■ EXERCISE BRIEF: Copy exactly, please, each line of the data below until the line that contains "To understand these" has been copied, beginning at the top.

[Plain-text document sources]
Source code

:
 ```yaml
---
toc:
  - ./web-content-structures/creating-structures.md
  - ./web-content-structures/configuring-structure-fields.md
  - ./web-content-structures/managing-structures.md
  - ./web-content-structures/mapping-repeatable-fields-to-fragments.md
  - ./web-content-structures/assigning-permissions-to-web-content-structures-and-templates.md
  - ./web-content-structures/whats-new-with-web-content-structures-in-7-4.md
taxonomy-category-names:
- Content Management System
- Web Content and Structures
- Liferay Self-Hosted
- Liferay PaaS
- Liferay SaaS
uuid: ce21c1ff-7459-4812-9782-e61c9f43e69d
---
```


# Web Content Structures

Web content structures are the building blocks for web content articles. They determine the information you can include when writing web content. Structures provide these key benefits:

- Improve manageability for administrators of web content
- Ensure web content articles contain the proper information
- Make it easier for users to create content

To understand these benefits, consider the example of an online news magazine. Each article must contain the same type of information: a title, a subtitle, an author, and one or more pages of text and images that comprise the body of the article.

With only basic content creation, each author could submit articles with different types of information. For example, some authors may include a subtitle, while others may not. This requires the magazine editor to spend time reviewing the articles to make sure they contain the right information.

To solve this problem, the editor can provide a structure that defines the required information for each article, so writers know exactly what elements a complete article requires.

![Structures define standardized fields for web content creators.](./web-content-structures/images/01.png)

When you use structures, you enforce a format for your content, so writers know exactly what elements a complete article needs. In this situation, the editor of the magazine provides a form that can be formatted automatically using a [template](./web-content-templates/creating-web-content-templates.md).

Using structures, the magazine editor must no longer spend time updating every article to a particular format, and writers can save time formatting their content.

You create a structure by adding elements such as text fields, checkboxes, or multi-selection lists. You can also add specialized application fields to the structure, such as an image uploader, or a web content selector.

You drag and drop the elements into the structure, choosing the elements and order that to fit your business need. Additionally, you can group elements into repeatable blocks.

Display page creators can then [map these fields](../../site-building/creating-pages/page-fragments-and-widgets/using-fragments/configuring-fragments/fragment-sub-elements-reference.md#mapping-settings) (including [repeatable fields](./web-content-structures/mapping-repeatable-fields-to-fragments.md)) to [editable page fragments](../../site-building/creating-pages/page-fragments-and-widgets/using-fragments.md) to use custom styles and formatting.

■ SOLUTION TO THIS PROBLEM:
Source code

:
 ```yaml
---
toc:
  - ./web-content-structures/creating-structures.md
  - ./web-content-structures/configuring-structure-fields.md
  - ./web-content-structures/managing-structures.md
  - ./web-content-structures/mapping-repeatable-fields-to-fragments.md
  - ./web-content-structures/assigning-permissions-to-web-content-structures-and-templates.md
  - ./web-content-structures/whats-new-with-web-content-structures-in-7-4.md
taxonomy-category-names:
- Content Management System
- Web Content and Structures
- Liferay Self-Hosted
- Liferay PaaS
- Liferay SaaS
uuid: ce21c1ff-7459-4812-9782-e61c9f43e69d
---
```


# Web Content Structures

Web content structures are the building blocks for web content articles. They determine the information you can include when writing web content. Structures provide these key benefits:

- Improve manageability for administrators of web content
- Ensure web content articles contain the proper information
- Make it easier for users to create content

To understand these benefits, consider the example of an online news magazine. Each article must contain the same type of information: a title, a subtitle, an author, and one or more pages of text and images that comprise the body of the article.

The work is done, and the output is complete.